Besides the condoned killing of people of color, there is another parallel: media treatment.
Occurrences of white police officers killing black civilians happen regularly; there just aren’t always cameras around.

Likewise, every day Palestinians are struggling for their rights, but it only makes the news when there is a major event, such the as 58 deaths and 2,700 injured in Gaza by the Israeli Defense Force (IDF) in 2018 (and zero deaths of Israelis by Palestinians). The media were sympathetic to the Palestinians’ outrage over Trump moving the U.S. Embassy from Tel Aviv to Jerusalem, a move condoning Israel’s annexation ambitions, but questioned why Gazans would try to cross the Apartheid Wall. The media made it seem like an event divorced from every other day.

But violating Palestinians’ rights wasn’t an event. It was an everyday occurrence.
Some people ask why African Americans get so upset about the police killing people of color that they would protest and ignore city curfews. But this is only the culmination of being oppressed every day in a racist, unjust society.

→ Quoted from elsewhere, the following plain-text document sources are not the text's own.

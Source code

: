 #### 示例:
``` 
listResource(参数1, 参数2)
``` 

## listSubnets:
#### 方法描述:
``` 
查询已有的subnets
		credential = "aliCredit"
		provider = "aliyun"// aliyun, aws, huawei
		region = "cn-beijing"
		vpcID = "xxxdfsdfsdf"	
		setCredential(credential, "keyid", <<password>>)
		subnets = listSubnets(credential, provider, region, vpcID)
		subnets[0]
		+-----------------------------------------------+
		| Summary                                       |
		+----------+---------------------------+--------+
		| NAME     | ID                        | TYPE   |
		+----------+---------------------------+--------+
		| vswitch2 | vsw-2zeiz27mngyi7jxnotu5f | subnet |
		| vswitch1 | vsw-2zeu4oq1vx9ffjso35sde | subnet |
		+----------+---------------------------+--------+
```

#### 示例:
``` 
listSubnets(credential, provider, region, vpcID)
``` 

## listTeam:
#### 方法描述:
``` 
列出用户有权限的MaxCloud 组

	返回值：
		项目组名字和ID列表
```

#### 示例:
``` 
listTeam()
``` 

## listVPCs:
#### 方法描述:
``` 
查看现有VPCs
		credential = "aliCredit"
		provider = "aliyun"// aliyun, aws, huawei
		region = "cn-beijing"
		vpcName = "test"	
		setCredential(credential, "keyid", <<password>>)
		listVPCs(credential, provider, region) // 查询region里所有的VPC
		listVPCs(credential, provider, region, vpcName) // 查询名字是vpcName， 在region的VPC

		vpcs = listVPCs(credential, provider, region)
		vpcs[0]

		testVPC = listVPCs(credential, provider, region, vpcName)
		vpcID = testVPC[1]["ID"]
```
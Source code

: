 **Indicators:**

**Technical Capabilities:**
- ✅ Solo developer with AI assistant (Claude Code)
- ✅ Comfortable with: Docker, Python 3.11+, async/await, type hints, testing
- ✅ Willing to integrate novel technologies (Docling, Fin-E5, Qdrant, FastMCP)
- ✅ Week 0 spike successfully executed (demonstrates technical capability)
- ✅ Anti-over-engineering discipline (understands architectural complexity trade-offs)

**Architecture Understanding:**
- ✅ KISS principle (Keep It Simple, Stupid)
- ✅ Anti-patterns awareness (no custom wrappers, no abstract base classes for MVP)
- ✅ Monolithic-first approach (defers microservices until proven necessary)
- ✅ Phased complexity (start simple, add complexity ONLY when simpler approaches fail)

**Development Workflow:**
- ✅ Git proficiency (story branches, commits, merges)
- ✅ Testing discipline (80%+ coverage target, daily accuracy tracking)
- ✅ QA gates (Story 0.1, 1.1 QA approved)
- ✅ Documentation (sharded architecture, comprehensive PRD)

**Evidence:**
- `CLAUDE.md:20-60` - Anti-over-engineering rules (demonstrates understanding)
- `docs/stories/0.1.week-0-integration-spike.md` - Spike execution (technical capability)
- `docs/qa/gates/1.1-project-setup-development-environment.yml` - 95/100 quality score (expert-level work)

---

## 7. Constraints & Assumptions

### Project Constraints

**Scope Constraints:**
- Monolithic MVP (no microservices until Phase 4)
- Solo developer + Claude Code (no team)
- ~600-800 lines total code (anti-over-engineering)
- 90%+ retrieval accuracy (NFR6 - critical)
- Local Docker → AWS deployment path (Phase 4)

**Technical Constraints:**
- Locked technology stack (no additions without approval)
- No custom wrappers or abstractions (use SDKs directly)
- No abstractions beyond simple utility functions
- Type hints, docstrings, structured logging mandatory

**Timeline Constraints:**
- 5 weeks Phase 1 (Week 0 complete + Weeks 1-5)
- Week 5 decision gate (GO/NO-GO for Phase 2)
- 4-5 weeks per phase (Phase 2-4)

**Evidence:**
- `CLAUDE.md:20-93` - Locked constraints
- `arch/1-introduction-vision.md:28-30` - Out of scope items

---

Whether it is Palestinians being oppressed by the Israelis, African Americans being oppressed by the dominate white culture, or undocumented workers and refugees being oppressed by America’s imperialistic interventions in Central America causing mass migration in the first place, it must stop.
These recent incidents of police brutality are a direct and expected outcome of legislation.
If what happened upsets us, we can’t simply sit and silently watch such events happen again. We need to act.

That means voting in November. That means holding politicians accountable. That means that speaking in abstractions needs to translate into specific policies. This includes reparations, ending for-profit prisons, de-criminalizing marijuana, better schools, free college, enforced non-discrimination in employment, raising the minimum wage, Universal Basic Income (UBI), single-payer healthcare, and ending military aid to Israel for a start.

If these policies were implemented, it wouldn’t be a panacea. However, it would go a long way in creating a more egalitarian society.

The wall in Palestine/Israel needs to go. The U.S.-Mexico border wall needs to go. The invisible wall that continues to segregate African Americans and white people as a legacy of redlining needs to go.
We don’t need walls to protect white people, because people of color are not a threat. Walls are almost exclusively erected because those on the inside stole something from the people they want to keep out. Whether that be the land of the Palestinians, the labor of African Americans, or the sovereignty of U.S. client states in Central America.

Let’s live up to the American values we haven’t lived up to yet.

It’s been 400 years. Things have changed for the better, but when a man gets killed when he doesn’t resist arrest and pleads, “I can’t breathe,” it makes it apparent that things are not getting better on their own.

It’s up to us.

Emma Johnson is a Midland resident who lived in S. Minneapolis and went on a delegation to Palestine/Israel with Eyewitness Palestine in 2017.